(REQUIRED WORK): Please reproduce all entries word for word and omit their pictures.

(RECORDED INFORMATION begins)

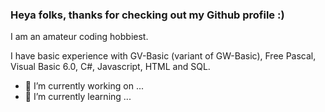 ### Heya folks, thanks for checking out my Github profile :)

I am an amateur coding hobbiest.

I have basic experience with GV-Basic (variant of GW-Basic), Free Pascal, Visual Basic 6.0, C#, Javascript, HTML and SQL.

- 🔭 I’m currently working on ...
- 🌱 I’m currently learning ...

<!--
**wendading/wendading** is a ✨ _special_ ✨ repository because its `README.md` (this file) appears on your GitHub profile.

Here are some ideas to get you started:

- 🔭 I’m currently working on ...
- 🌱 I’m currently learning ...
- 👯 I’m looking to collaborate on ...
- 🤔 I’m looking for help with ...
- 💬 Ask me about ...
- 📫 How to reach me: ...
- 😄 Pronouns: ...
- ⚡ Fun fact: ...
-->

(RECORDED INFORMATION ends)

(RESPONSE AREA):
 ### Heya folks, thanks for checking out my Github profile :)

I am an amateur coding hobbiest.

I have basic experience with GV-Basic (variant of GW-Basic), Free Pascal, Visual Basic 6.0, C#, Javascript, HTML and SQL.

- 🔭 I’m currently working on ...
- 🌱 I’m currently learning ...

<!--
**wendading/wendading** is a ✨ _special_ ✨ repository because its `README.md` (this file) appears on your GitHub profile.

Here are some ideas to get you started:

- 🔭 I’m currently working on ...
- 🌱 I’m currently learning ...
- 👯 I’m looking to collaborate on ...
- 🤔 I’m looking for help with ...
- 💬 Ask me about ...
- 📫 How to reach me: ...
- 😄 Pronouns: ...
- ⚡ Fun fact: ...
-->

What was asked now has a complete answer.